Disapointed with my monitors

YanKleber

Retired
Today I started reading a book called 'Mixing secrets for the small studio' from a guy called Mike Senior. Since I am not from the industry I never heard about him so I really don't know if he knows what he is talking about. Anyway, I stopped reading it at page 9 and I think I am not going to get back to the reading until I can spend a bunch of money on better monitors.

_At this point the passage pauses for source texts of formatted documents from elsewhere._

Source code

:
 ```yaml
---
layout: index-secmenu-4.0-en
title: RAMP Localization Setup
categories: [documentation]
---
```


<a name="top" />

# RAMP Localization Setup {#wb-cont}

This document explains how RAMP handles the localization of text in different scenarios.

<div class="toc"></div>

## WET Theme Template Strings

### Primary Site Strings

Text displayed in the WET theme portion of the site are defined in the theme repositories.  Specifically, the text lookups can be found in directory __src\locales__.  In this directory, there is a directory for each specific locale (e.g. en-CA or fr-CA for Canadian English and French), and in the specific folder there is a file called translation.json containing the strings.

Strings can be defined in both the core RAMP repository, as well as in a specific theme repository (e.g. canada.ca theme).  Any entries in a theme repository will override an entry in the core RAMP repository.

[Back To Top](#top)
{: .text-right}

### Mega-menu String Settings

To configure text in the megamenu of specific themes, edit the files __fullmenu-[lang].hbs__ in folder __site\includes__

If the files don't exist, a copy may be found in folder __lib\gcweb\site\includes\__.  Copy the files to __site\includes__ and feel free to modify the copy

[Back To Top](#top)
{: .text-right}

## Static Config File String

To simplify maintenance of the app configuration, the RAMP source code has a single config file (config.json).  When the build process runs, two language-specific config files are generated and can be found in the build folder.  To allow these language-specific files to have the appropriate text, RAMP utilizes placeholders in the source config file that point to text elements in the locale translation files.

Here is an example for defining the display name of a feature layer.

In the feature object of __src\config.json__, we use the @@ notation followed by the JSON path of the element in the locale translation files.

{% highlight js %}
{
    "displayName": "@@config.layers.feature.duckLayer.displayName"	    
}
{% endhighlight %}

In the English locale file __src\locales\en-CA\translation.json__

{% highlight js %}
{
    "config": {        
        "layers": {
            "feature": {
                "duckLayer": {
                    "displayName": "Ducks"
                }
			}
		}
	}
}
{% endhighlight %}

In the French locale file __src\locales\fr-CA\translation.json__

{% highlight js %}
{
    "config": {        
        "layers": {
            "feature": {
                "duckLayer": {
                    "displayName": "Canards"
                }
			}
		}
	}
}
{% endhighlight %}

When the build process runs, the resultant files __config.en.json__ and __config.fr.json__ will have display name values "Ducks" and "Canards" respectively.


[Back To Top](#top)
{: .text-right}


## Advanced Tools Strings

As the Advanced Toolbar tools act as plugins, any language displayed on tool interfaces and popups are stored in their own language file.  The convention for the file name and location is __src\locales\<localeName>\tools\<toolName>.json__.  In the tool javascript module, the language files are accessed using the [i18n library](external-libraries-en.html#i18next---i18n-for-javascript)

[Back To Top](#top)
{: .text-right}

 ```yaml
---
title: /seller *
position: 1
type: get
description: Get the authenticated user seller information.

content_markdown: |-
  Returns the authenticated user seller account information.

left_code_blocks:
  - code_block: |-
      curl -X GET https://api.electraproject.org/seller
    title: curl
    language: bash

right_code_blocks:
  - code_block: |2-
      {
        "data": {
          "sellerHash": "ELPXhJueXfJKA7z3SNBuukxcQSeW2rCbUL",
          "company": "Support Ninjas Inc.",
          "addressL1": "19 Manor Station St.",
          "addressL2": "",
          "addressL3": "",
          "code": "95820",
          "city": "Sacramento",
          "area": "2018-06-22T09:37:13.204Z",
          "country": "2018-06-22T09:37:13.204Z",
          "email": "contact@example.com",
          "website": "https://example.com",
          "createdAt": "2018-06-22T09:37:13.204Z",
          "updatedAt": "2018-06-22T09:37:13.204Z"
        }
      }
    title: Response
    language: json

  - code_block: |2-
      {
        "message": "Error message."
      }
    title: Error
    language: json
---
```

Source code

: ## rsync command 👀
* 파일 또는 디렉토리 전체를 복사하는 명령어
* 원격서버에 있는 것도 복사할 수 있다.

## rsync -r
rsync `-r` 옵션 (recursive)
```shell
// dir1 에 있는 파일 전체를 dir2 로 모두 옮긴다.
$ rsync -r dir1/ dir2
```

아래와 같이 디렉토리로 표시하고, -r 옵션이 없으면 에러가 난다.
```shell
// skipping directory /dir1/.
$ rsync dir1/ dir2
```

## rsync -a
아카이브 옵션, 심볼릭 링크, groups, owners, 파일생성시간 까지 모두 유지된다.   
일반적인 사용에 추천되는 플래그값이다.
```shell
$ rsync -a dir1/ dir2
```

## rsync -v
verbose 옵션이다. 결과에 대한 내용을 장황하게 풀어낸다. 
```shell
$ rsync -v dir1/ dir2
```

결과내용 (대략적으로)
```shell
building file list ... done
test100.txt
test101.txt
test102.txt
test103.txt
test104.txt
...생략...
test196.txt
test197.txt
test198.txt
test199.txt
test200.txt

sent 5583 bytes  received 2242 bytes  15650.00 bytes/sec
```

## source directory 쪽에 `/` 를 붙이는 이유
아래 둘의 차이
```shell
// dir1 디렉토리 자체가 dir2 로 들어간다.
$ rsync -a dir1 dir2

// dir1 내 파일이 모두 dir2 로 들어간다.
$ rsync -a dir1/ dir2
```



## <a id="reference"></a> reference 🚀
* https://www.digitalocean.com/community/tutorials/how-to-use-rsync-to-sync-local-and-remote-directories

The case is that the writer blabs a lot about frequencies and responses and such setting the fire specially over the ported monitors. Well, I confess that I wasn't convinced that my small Edifiers R1000 were that bad as I was listening to a nice jazzy CD through them while reading. Then, at certain point the guy wrote:

"If you want to hear what I’m talking about, try listening to the lowfrequency sine-wave tones in the LFSineTones audio file through a budget ported monitor. (You can download this file from this chapter’s URL: www.cambridge-mt .com/ms-ch1.htm.) Particularly on the lowest frequencies you’ll usually hear a good dose of fluttering port noise and low-level distortion harmonics overlaid on what should be pure tones."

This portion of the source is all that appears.